In “Part III: New Empires, New Nations, ca. 1800–1920,” Michael H. Fisher writes about Britain as a frontier of the Persianate world, and examines the life of D.O. Dyce Sombre (d. 1851), an Anglo-Indian prince whose “identification with Indo-Persian culture—by himself and by Britons” (239) demonstrates the social benefits and costs of Persian in the era of British imperial ascendancy; Marc Toutant on the “de-Persifying” of court culture in the Khiva khanate (region ruled by a khan, a Mongol or Turkic tribal leader) to promote instead Chagatai Turkish, which “reflected a new way of ordering the political universe” (254); Rebecca Ruth Gould on the importance of Persian literary cultures in the Caucasus, in particular colonial Daghestan and the tensions of Russian-Iranian political relations in the early 20th century; and Abbas Amanat on Adib Pishawari (d. 1930), “probably the last Indo-Persian scholar-poet to cross not only the geographical but also the sectarian divides between the Sunni Indo-Afghan world and Shi’i Iran” (279). An epilogue, “The Persianate Millennium,” by Brian Spooner, wraps up this impressive collection.
Taken together, these twelve essays range widely across geographic, temporal, linguistic, and generic divides, but—much like the practices and practitioners of Persian writing they describe—celebrate the notion of the Persianate as a means of highlighting the remarkable diversity of textual traditions in an area of the world so often flattened by monolithic representation. The decentering of the Arabophone Middle East is also a welcome and significant contribution of this volume to the study of the Islamic world, whose supposed frontiers can be drawn quite differently depending on whether the view is from Baghdad, Bukhara, or Bengal.
Scholars of religion will perhaps be interested here in Green’s rejection of the idea that Islam was the major factor in the rise of the Persianate world. He identifies strains of “both explicit and implicit methodological nationalisms” (2)—Iranian nationalist and Islamic particularism—in the extant scholarship on the role of Persian, and positions this book as a remedy: “Iran . . . was never the perpetual reference point, let alone the ‘epicenter,’ of the Persianate world, any more than Islam was the whole story” (7). While Islam may not, of course, have been the whole story behind the rise and spread of Persian textual culture in a deterministic sense, it does form an important subplot running through all of the essays: while those who produced and consumed Persian texts were not necessarily Muslims themselves, the association of Persian with an Islamic—especially Sufi—establishment, whether literary, scriptural, ethical, institutional, or ritual, affected the manner of its reception.

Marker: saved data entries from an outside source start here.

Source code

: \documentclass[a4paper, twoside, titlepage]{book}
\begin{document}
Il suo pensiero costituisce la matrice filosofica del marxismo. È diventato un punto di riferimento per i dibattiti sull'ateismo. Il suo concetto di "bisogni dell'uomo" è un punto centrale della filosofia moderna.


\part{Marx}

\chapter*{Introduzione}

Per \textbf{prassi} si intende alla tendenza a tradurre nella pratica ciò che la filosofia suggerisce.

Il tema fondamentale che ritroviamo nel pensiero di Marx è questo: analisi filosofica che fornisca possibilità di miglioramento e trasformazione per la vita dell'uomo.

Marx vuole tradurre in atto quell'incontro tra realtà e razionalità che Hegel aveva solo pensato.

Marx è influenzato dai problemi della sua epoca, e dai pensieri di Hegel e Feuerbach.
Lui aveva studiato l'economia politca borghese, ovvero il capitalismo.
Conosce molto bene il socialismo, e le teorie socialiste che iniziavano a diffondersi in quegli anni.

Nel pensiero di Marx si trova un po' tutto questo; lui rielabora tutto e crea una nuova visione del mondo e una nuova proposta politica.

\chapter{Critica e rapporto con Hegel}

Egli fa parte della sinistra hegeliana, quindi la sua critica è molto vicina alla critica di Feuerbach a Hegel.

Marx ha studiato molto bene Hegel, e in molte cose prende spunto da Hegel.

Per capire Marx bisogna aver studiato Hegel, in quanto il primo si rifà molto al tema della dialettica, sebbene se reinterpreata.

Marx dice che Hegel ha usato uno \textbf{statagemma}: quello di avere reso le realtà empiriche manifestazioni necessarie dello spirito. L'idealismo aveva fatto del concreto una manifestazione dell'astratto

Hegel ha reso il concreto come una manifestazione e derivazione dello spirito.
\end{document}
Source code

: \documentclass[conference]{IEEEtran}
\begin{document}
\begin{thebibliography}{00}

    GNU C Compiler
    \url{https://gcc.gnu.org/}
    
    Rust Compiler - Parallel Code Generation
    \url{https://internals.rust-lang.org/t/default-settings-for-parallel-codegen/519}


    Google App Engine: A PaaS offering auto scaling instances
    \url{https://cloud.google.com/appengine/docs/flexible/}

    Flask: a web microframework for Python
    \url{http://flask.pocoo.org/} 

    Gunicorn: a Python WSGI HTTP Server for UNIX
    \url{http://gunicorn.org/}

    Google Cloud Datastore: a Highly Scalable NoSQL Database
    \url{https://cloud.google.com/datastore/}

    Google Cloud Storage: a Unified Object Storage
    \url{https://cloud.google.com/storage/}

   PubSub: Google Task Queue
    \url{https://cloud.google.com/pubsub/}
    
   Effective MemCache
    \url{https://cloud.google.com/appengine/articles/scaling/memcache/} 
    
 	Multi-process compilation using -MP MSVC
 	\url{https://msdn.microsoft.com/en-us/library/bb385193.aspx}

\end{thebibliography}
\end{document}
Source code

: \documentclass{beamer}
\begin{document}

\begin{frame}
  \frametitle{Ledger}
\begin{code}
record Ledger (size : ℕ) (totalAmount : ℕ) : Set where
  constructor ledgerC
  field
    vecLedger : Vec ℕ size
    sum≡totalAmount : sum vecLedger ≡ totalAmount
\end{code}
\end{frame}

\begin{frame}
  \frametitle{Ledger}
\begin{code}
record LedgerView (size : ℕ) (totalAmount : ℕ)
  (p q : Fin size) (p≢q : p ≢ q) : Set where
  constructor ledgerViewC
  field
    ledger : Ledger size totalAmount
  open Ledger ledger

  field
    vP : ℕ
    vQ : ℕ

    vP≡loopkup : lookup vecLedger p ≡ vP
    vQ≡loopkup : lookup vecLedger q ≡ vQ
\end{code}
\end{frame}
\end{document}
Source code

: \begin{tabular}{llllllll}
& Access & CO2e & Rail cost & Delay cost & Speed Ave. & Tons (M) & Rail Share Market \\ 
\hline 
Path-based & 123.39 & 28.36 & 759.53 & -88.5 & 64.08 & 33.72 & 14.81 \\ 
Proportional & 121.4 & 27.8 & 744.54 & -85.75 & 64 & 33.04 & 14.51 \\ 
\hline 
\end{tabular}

Because of its world-historical scope, The Persianate World will be of interest to scholars of any region reached by Persographia, especially those where it is initially unexpected, such as China, the Caucasus, and Britain. The individual chapters are perhaps best suited for specialists (and, while translations are provided for texts under discussion, having a reading knowledge of Persian is a helpful prerequisite). However, the introduction and epilogue provide summary overviews useful for undergraduate or graduate students wishing to get a sense of both the history of Persian as a language and the current scholarly conversations around the idea of the Persianate.
Francesca Chubb-Confer is a postdoctoral teaching fellow at the University of Chicago Divinity School.